▶ **Problem requirements**
Search the entries for the word "together" and pull out each line that has it.
(Records provided Opens)
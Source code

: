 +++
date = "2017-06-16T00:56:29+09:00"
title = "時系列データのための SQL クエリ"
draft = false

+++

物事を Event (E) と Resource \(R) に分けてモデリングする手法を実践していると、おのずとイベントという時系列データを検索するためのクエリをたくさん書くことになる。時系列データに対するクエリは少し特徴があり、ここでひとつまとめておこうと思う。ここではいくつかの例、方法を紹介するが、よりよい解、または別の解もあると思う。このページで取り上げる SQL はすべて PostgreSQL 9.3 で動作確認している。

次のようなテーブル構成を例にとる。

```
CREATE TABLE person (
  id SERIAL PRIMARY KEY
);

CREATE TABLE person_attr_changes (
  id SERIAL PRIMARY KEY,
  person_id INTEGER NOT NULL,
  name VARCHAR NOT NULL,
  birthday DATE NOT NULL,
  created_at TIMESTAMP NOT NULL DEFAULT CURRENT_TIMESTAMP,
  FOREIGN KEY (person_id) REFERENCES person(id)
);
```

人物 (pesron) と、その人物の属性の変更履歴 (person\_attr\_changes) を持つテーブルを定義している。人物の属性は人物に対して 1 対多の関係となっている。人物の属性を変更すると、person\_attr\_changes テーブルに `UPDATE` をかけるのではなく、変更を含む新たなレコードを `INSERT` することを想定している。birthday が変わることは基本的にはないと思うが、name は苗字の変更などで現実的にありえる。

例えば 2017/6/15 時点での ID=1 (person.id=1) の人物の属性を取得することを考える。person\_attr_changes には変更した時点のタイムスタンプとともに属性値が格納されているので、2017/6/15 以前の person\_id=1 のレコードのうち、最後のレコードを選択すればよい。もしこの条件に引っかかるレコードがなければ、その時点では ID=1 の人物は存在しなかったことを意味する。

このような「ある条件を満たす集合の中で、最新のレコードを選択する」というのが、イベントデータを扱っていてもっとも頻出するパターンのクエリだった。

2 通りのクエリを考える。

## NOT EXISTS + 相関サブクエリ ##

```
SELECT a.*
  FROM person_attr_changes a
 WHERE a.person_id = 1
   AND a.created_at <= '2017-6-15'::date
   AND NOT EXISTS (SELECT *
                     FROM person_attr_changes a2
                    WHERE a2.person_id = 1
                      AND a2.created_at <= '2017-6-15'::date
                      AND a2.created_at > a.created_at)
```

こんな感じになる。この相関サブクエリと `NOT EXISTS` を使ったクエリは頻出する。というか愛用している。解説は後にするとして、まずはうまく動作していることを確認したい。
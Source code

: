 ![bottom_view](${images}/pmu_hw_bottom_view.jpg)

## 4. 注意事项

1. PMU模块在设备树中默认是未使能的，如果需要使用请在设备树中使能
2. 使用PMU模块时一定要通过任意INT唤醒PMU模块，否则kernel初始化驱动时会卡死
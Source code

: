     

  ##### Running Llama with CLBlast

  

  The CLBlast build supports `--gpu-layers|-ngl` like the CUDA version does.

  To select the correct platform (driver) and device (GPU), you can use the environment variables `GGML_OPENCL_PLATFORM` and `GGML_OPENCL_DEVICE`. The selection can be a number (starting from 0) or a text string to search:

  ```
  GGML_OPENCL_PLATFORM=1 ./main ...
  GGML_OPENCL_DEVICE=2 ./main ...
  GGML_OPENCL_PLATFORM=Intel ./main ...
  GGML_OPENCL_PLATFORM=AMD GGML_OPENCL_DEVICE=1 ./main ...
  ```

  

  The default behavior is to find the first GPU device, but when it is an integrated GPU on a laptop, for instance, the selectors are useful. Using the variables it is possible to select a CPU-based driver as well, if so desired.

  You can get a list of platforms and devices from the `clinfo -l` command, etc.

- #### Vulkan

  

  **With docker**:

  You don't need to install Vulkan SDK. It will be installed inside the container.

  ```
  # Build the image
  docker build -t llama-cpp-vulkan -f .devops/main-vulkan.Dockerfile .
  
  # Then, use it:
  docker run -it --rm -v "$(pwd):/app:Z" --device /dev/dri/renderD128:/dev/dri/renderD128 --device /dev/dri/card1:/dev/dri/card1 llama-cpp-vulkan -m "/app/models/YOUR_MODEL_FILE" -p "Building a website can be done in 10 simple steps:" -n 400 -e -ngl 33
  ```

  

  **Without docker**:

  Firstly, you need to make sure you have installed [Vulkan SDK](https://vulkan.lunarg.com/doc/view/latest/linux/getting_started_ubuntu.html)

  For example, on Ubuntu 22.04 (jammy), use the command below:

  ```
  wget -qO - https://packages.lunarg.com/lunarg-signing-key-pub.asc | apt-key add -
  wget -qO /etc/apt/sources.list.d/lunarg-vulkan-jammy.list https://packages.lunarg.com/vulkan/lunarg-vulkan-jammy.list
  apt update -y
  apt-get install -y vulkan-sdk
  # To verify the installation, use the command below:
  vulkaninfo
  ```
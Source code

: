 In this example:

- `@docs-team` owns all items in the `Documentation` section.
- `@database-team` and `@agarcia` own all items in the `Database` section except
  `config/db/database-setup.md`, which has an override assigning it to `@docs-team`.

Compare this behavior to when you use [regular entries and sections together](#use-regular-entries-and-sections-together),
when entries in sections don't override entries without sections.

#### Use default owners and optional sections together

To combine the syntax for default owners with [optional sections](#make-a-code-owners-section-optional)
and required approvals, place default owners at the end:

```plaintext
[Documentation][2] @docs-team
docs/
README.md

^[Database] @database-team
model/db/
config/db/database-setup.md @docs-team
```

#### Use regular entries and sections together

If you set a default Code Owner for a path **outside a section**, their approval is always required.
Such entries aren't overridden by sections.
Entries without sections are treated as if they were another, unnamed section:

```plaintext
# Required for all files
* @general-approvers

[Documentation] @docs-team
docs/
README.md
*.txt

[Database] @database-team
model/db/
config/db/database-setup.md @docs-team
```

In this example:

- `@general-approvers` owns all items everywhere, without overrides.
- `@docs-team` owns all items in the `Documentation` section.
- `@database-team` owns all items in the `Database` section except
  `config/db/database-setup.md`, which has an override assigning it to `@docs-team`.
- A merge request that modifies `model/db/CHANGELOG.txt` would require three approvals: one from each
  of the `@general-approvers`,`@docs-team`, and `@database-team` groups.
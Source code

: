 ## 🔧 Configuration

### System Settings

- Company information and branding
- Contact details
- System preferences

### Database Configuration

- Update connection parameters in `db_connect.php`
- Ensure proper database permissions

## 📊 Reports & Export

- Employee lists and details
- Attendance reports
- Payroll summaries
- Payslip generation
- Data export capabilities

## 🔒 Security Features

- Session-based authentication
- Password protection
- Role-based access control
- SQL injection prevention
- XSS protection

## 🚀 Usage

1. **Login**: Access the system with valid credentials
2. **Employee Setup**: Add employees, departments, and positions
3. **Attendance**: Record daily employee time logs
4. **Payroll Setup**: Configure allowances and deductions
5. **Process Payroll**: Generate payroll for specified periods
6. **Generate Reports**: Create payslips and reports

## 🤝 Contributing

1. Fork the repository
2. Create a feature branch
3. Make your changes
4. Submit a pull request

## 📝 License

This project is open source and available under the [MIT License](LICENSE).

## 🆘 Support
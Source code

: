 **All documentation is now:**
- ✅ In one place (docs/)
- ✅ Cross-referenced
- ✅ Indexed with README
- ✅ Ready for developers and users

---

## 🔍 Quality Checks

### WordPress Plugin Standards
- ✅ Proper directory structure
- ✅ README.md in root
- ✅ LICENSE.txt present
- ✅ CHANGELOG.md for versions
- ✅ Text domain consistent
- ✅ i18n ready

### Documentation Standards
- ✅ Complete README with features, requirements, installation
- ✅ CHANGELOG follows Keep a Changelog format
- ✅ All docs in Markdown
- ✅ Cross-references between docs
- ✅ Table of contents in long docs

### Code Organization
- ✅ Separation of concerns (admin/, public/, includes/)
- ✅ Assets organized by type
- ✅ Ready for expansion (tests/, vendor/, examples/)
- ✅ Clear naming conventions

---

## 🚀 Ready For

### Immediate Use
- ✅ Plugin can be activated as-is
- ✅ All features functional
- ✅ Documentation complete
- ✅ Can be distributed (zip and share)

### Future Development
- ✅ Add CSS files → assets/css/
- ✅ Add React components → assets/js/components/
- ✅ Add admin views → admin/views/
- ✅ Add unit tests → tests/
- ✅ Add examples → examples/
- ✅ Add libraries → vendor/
(Records provided Closes)
▶ **Exercise result**
Compare this behavior to when you use [regular entries and sections together](#use-regular-entries-and-sections-together),
#### Use default owners and optional sections together
#### Use regular entries and sections together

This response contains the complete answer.